I walked into Pierre’s Bistro somewhere between lunch and dinner. I posed the same question. “I just finished a glass of rosé,” said Pierre Weber, a former pastry chef from France. “And I will have another one soon, and take a nap, and then return to work and perhaps drink again with a friend later tonight.

“This life, it is hard enough without taking away my glass of wine, no?” he continued. “If I want one — it is a very long day, perhaps 15 hours — I drink one. Of course, getting sloppy drunk is a no-no. And if anyone else on the staff is drinking, I say to them, very politely, ‘Finish your glass of wine and start to look for another job.’

“But for me? Do chefs not eat? Do priests not … never mind. When friends come here for dinner, can’t I sit down and have a glass of wine with my friends? What is this dogma? Maybe these people who protest your wine should move down South and thump their Bibles there, no?”

The trend was set: staff no, owner on occasion, at his discretion. Timing is everything. The owners of Mirko, Red Bar and Fresno all agreed, more or less: have a glass of wine when it is appropriate, advantageous, celebratory, or smart. No sitting at the bar all alone like Humphrey Bogart in Casablanca; Rick was, after all, a forlorn and isolated man, far from home, surrounded by political corruption and foreign wars. (Who can’t relate? Plus ça change …)

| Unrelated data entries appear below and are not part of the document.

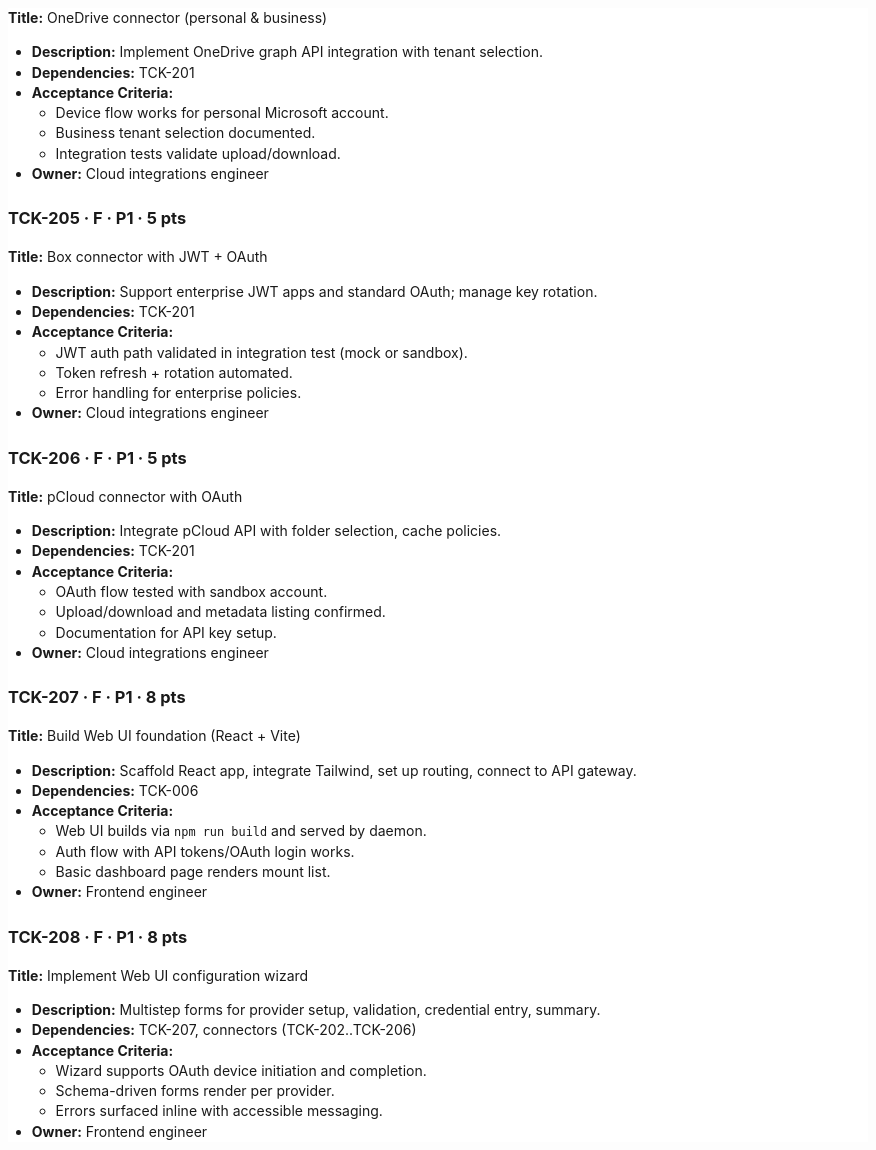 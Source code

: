 **Title:** OneDrive connector (personal & business)

- **Description:** Implement OneDrive graph API integration with tenant selection.
- **Dependencies:** TCK-201
- **Acceptance Criteria:**
  - Device flow works for personal Microsoft account.
  - Business tenant selection documented.
  - Integration tests validate upload/download.
- **Owner:** Cloud integrations engineer

### TCK-205 · F · P1 · 5 pts

**Title:** Box connector with JWT + OAuth

- **Description:** Support enterprise JWT apps and standard OAuth; manage key rotation.
- **Dependencies:** TCK-201
- **Acceptance Criteria:**
  - JWT auth path validated in integration test (mock or sandbox).
  - Token refresh + rotation automated.
  - Error handling for enterprise policies.
- **Owner:** Cloud integrations engineer

### TCK-206 · F · P1 · 5 pts

**Title:** pCloud connector with OAuth

- **Description:** Integrate pCloud API with folder selection, cache policies.
- **Dependencies:** TCK-201
- **Acceptance Criteria:**
  - OAuth flow tested with sandbox account.
  - Upload/download and metadata listing confirmed.
  - Documentation for API key setup.
- **Owner:** Cloud integrations engineer

### TCK-207 · F · P1 · 8 pts

**Title:** Build Web UI foundation (React + Vite)

- **Description:** Scaffold React app, integrate Tailwind, set up routing, connect to API gateway.
- **Dependencies:** TCK-006
- **Acceptance Criteria:**
  - Web UI builds via `npm run build` and served by daemon.
  - Auth flow with API tokens/OAuth login works.
  - Basic dashboard page renders mount list.
- **Owner:** Frontend engineer

### TCK-208 · F · P1 · 8 pts

**Title:** Implement Web UI configuration wizard

- **Description:** Multistep forms for provider setup, validation, credential entry, summary.
- **Dependencies:** TCK-207, connectors (TCK-202..TCK-206)
- **Acceptance Criteria:**
  - Wizard supports OAuth device initiation and completion.
  - Schema-driven forms render per provider.
  - Errors surfaced inline with accessible messaging.
- **Owner:** Frontend engineer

Like so many small moments at a restaurant, everything hinges on the mood, the context, the party, the bottle of wine. When someone brings in his own bottle, and wants me to taste it, to approve, to enlighten, to share in his good fortune, I partake. When a personal trainer insisted that I sit with his client (a professional athlete) and let him buy me a glass of vodka, I declined. (And not because I do not appreciate vodka or ex-Mets.)

Mindful that my focus could be limited by geography and culture, I reached beyond the confines of the Hamptons to get an opinion from a big fish in a big pond. Hello Drew Nieporent, owner of many places, including Nobu, Corton, and Tribeca Grill, along with Robert DeNiro.

“Drinking?” Mr. Nieporent mused. “The staff, that goes without saying. The owner? The imagery is all wrong when an owner bellies up to his own bar. It’s a bad policy. That is not to say that during 26 years in this business I have not had a drink with guests now and again. I have. I will. Every owner — every human being — has to police himself, but the temptations are so strong in this environment that you shouldn’t drink. You just shouldn’t.”

You talkin’ to me? You talkin’ to me? Me? Well, I’m the only one here.

Bruce Buschel owns Southfork Kitchen, a restaurant in Bridgehampton, N.Y.